La confusión de razas que Marsalis asimila al mito del melting pot comenzó con una historia que tiene más del violento y desbordado mundo de las Antillas coloniales que de la violencia distanciadora y segregacionista de los colonos puritanos. La historia inicial de Nueva Orleáns, ciudad fundada en 1718, se tejió entre las políticas de asimilación de los franceses en Canadá y Louisiana y las particularidades de la trata de esclavos en esta región. A diferencia de su contraparte anglosajona, que buscaba colonizar segregando a los indígenas a la periferia de sus poblados, la colonización francesa intentó una política de asimilación en Canadá, su primera colonia en América del Norte, donde se estimuló el casamiento de hombres y mujeres franceses con indígenas, e incluso se dejaron niños franceses para que crecieran en naciones indígenas, que luego se convertirían en los famosos correur du bois, traficantes bilingües de pieles y agentes del imperio francés. Fue esta política de asimilación la que descendió en manos de los colonos franceses por las aguas del Mississippi a los manglares de cipreses de su desembocadura, tierras consideradas malsanas para la minoría blanca que en ese entonces comenzó a habitarlas. En medio de las naciones indígenas de los Chickasaw y Natchez, los franceses instalaron su otra colonia, al sur del norte, la Louisiana (Johnson).

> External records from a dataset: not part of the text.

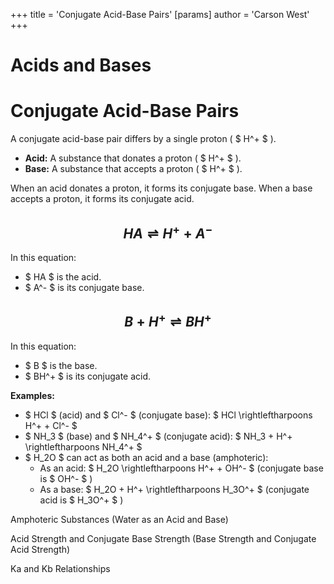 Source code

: +++
 title = 'Conjugate Acid-Base Pairs'
[params]
	author = 'Carson West'
+++
# Acids and Bases
# Conjugate Acid-Base Pairs

A conjugate acid-base pair differs by a single proton ( $ H^+ $ ).

* **Acid:**  A substance that donates a proton ( $ H^+ $ ).
* **Base:** A substance that accepts a proton ( $ H^+ $ ).

When an acid donates a proton, it forms its conjugate base.  When a base accepts a proton, it forms its conjugate acid.

##  $$ HA \rightleftharpoons H^+ + A^- $$  
In this equation:

*  $ HA $  is the acid.
*  $ A^- $  is its conjugate base.

##  $$ B + H^+ \rightleftharpoons BH^+ $$  
In this equation:

*  $ B $  is the base.
*  $ BH^+ $  is its conjugate acid.


**Examples:**

*  $ HCl $  (acid) and  $ Cl^- $  (conjugate base):   $ HCl \rightleftharpoons H^+ + Cl^- $ 
*  $ NH_3 $  (base) and  $ NH_4^+ $  (conjugate acid):  $ NH_3 + H^+ \rightleftharpoons NH_4^+ $ 
*  $ H_2O $  can act as both an acid and a base (amphoteric):
    * As an acid:  $ H_2O \rightleftharpoons H^+ + OH^- $   (conjugate base is  $ OH^- $ )
    * As a base:  $ H_2O + H^+ \rightleftharpoons H_3O^+ $  (conjugate acid is  $ H_3O^+ $ )


Amphoteric Substances  (Water as an Acid and Base)

Acid Strength and Conjugate Base Strength  (Base Strength and Conjugate Acid Strength)

Ka and Kb Relationships
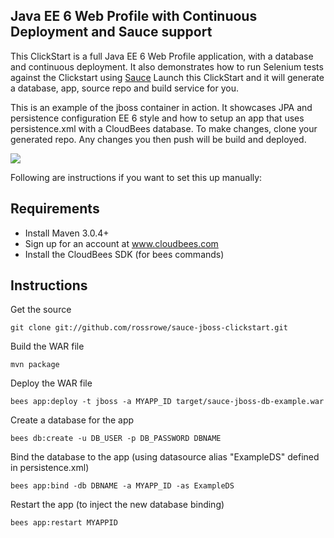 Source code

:Java EE 6 Web Profile with Continuous Deployment and Sauce support
-----

This ClickStart is a full Java EE 6 Web Profile application, with a database and continuous deployment.  It also
demonstrates how to run Selenium tests against the Clickstart using [Sauce](http://saucelabs.com)
Launch this ClickStart and it will generate a database, app, source repo and build service for you. 

This is an example of the jboss container in action. It showcases JPA and persistence configuration EE 6 style and how to setup an app that uses persistence.xml with a CloudBees database. To make changes, clone your generated repo. 
Any changes you then push will be build and deployed.

<a href="https://grandcentral.cloudbees.com/?CB_clickstart=https://raw.github.com/rossrowe/sauce-jboss-clickstart/master/clickstart.json"><img src="https://s3.amazonaws.com/cloudbees-downloads/clickstart/clickstart-now.png"/></a>

Following are instructions if you want to set this up manually: 

Requirements
-----

* Install Maven 3.0.4+
* Sign up for an account at www.cloudbees.com
* Install the CloudBees SDK (for bees commands)


Instructions
------------

Get the source

    git clone git://github.com/rossrowe/sauce-jboss-clickstart.git

Build the WAR file

    mvn package

Deploy the WAR file

    bees app:deploy -t jboss -a MYAPP_ID target/sauce-jboss-db-example.war

Create a database for the app

    bees db:create -u DB_USER -p DB_PASSWORD DBNAME

Bind the database to the app (using datasource alias "ExampleDS" defined in persistence.xml)

    bees app:bind -db DBNAME -a MYAPP_ID -as ExampleDS

Restart the app (to inject the new database binding)

    bees app:restart MYAPPID
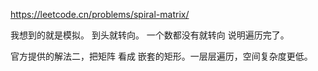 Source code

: https://leetcode.cn/problems/spiral-matrix/

我想到的就是模拟。
到头就转向。
一个数都没有就转向 说明遍历完了。


官方提供的解法二，把矩阵 看成 嵌套的矩形。一层层遍历，空间复杂度更低。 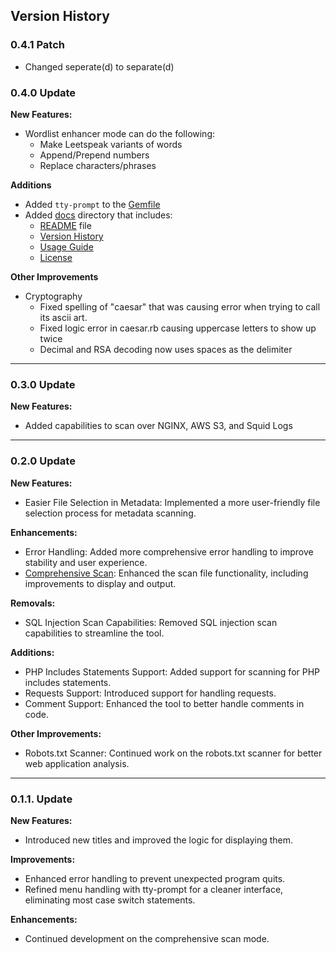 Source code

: ## Version History

### 0.4.1 Patch
- Changed seperate(d) to separate(d)

### 0.4.0 Update

**New Features:**
- Wordlist enhancer mode can do the following:
  - Make Leetspeak variants of words
  - Append/Prepend numbers
  - Replace characters/phrases

**Additions**
- Added ` tty-prompt ` to the [Gemfile](../Gemfile)
- Added [docs](../docs/) directory that includes:
  - [README](/docs/README.md) file
  - [Version History](/docs/CHANGELOG.md)
  - [Usage Guide](/docs/USAGE.md)
  - [License](/docs/LICENSE)

**Other Improvements**
- Cryptography
  - Fixed spelling of "caesar" that was causing error when trying to call its ascii art.
  - Fixed logic error in caesar.rb causing uppercase letters to show up twice
  - Decimal and RSA decoding now uses spaces as the delimiter

---
### 0.3.0 Update

**New Features:**
- Added capabilities to scan over NGINX, AWS S3, and Squid Logs

---
### 0.2.0 Update

**New Features:**
- Easier File Selection in Metadata: Implemented a more user-friendly file selection process for metadata scanning.

**Enhancements:**
- Error Handling: Added more comprehensive error handling to improve stability and user experience.
- [Comprehensive Scan](../lib/web_application_exploitation/comprehensive_scan/): Enhanced the scan file functionality, including improvements to display and output.

**Removals:**
- SQL Injection Scan Capabilities: Removed SQL injection scan capabilities to streamline the tool.

**Additions:**
- PHP Includes Statements Support: Added support for scanning for PHP includes statements.
- Requests Support: Introduced support for handling requests.
- Comment Support: Enhanced the tool to better handle comments in code.

**Other Improvements:**
- Robots.txt Scanner: Continued work on the robots.txt scanner for better web application analysis.

---
### 0.1.1. Update

**New Features:**
- Introduced new titles and improved the logic for displaying them.

**Improvements:**
- Enhanced error handling to prevent unexpected program quits.
- Refined menu handling with tty-prompt for a cleaner interface, eliminating most case switch statements.

**Enhancements:**
- Continued development on the comprehensive scan mode.
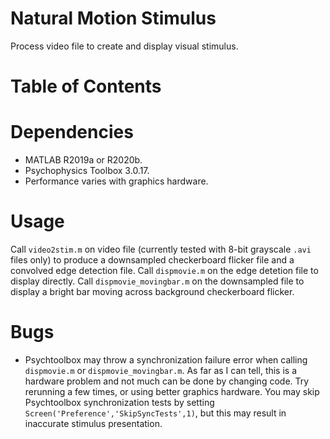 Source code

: # Natural Motion Stimulus

Process video file to create and display visual stimulus.

# Table of Contents
<!--ts-->
<!--te-->

# Dependencies

* MATLAB R2019a or R2020b.
* Psychophysics Toolbox 3.0.17.
* Performance varies with graphics hardware.

# Usage

Call `video2stim.m` on video file (currently tested with 8-bit grayscale `.avi` files only) to produce a downsampled checkerboard flicker file and a convolved edge detection file. Call `dispmovie.m` on the edge detetion file to display directly. Call `dispmovie_movingbar.m` on the downsampled file to display a bright bar moving across background checkerboard flicker.

# Bugs

* Psychtoolbox may throw a synchronization failure error when calling `dispmovie.m` or `dispmovie_movingbar.m`. As far as I can tell, this is a hardware problem and not much can be done by changing code. Try rerunning a few times, or using better graphics hardware. You may skip Psychtoolbox synchronization tests by setting `Screen('Preference','SkipSyncTests',1)`, but this may result in inaccurate stimulus presentation.
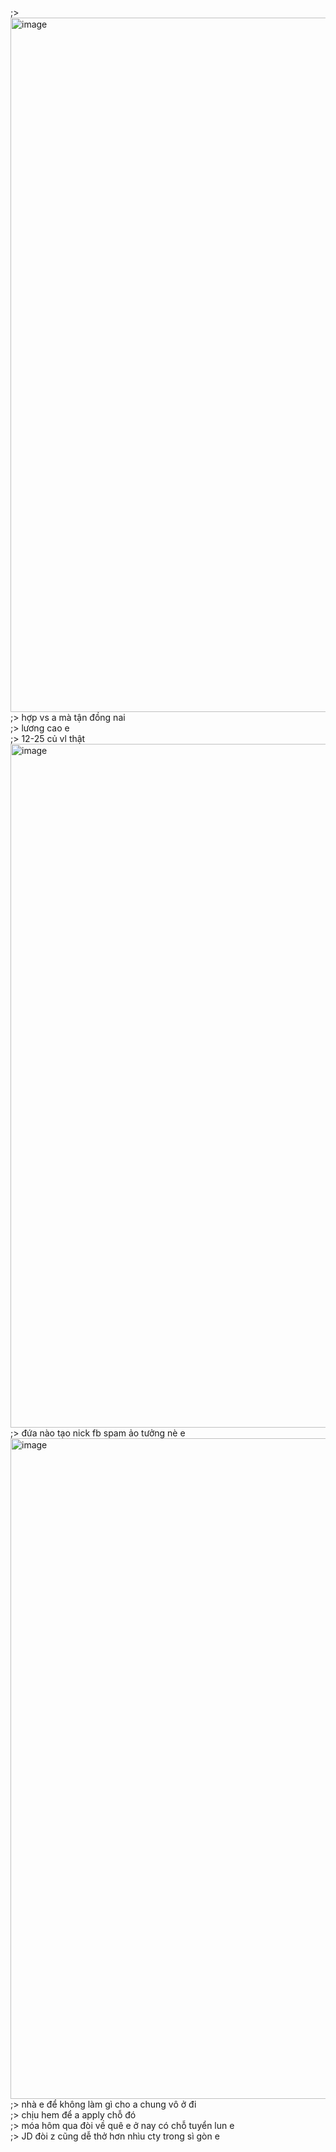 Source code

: ;> <img width="1431" height="1111" alt="image" src="https://github.com/user-attachments/assets/fb196cad-3b9e-43d8-b551-45d69fd2581a" /><br>
;> hợp vs a mà tận đồng nai <br>
;> lương cao e<br>
;> 12-25 củ vl thật<br>
<img width="1015" height="1094" alt="image" src="https://github.com/user-attachments/assets/4ff4d16f-95d2-4258-9c57-3e6e430dea91" /><br>
;> đứa nào tạo nick fb spam ảo tưởng nè e<br>
<img width="1729" height="1057" alt="image" src="https://github.com/user-attachments/assets/879f6b16-1bc0-4a71-a404-bb6c8d5abb80" /><br>
;> nhà e để không làm gì cho a chung vô ở đi<br>
;> chịu hem để a apply chỗ đó<br>
;> móa hôm qua đòi về quê e ở nay có chỗ tuyển lun e<br>
;> JD đòi z cũng dễ thở hơn nhìu cty trong sì gòn e
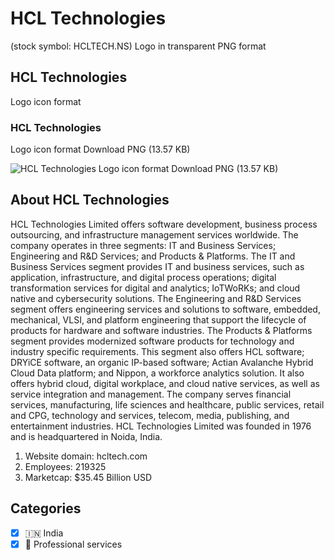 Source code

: # HCL Technologies
 (stock symbol: HCLTECH.NS) Logo in transparent PNG format

## HCL Technologies
 Logo icon format

### HCL Technologies
 Logo icon format Download PNG (13.57 KB)

![HCL Technologies
 Logo icon format Download PNG (13.57 KB)](/img/orig/HCLTECH.NS-a301c3b4.png)

## About HCL Technologies


HCL Technologies Limited offers software development, business process outsourcing, and infrastructure management services worldwide. The company operates in three segments: IT and Business Services; Engineering and R&D Services; and Products & Platforms. The IT and Business Services segment provides IT and business services, such as application, infrastructure, and digital process operations; digital transformation services for digital and analytics; IoTWoRKs; and cloud native and cybersecurity solutions. The Engineering and R&D Services segment offers engineering services and solutions to software, embedded, mechanical, VLSI, and platform engineering that support the lifecycle of products for hardware and software industries. The Products & Platforms segment provides modernized software products for technology and industry specific requirements. This segment also offers HCL software; DRYiCE software, an organic IP-based software; Actian Avalanche Hybrid Cloud Data platform; and Nippon, a workforce analytics solution. It also offers hybrid cloud, digital workplace, and cloud native services, as well as service integration and management. The company serves financial services, manufacturing, life sciences and healthcare, public services, retail and CPG, technology and services, telecom, media, publishing, and entertainment industries. HCL Technologies Limited was founded in 1976 and is headquartered in Noida, India.

1. Website domain: hcltech.com
2. Employees: 219325
3. Marketcap: $35.45 Billion USD


## Categories
- [x] 🇮🇳 India
- [x] 💼 Professional services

El objetivo inicial de los colonizadores era convertir a los indígenas en buenos ciudadanos franceses mediante la asimilación. Pero en las lejanías de las colonias los objetivos rápidamente se trastocaron y las preocupaciones pasaron a ser otras, ya que la gran agilidad con que los ciudadanos franceses acogían las libertades de las nuevas tierras denotaba más una predisposición hacia las malqueridas costumbres americanas que hacia los refinados hábitos franceses. Esta política de asimilación inicial rápidamente fue reemplazada por la estrategia de provocar divisiones entre africanos e indígenas para proteger a la minoría francesa, y de ataque abierto en caso de rebelión, como sucedió con la masacre de los Natchez en 1730. Por otro lado, la gran mayoría de los pobladores franceses de la Louisiana distaban mucho de ser ciudadanos ejemplares. En 1718 y 1719, Nueva Orleáns se convirtió en una colonia penal de deportación. Allí fueron enviados condenados a muerte cuyas vidas eran perdonadas a cambio del exilio, junto con prostitutas, vagabundos, ladrones e incluso parientes indeseables que, se suponía, serían gobernados por un puñado de ciudadanos franceses que encarnaban las leyes del Estado imperial (Hall 1992a). Sin embargo, una vez allí, muchos de los despreciados por Francia desertaban rápidamente de la frágil tutela del gobierno local para irse a vivir con los africanos cimarrones a las aldeas indígenas, en los manglares de cipreses que rodeaban la ciudad, para formar una amalgama de desterrados africanos, franceses e indígenas. Durante el período colonial francés, entonces, no se implementó la política segregacionista que hasta hoy define la relación anglosajona con las naciones indígenas, y tampoco se registró la laboriosidad agrícola y luego industrial del noreste americano (Johnson).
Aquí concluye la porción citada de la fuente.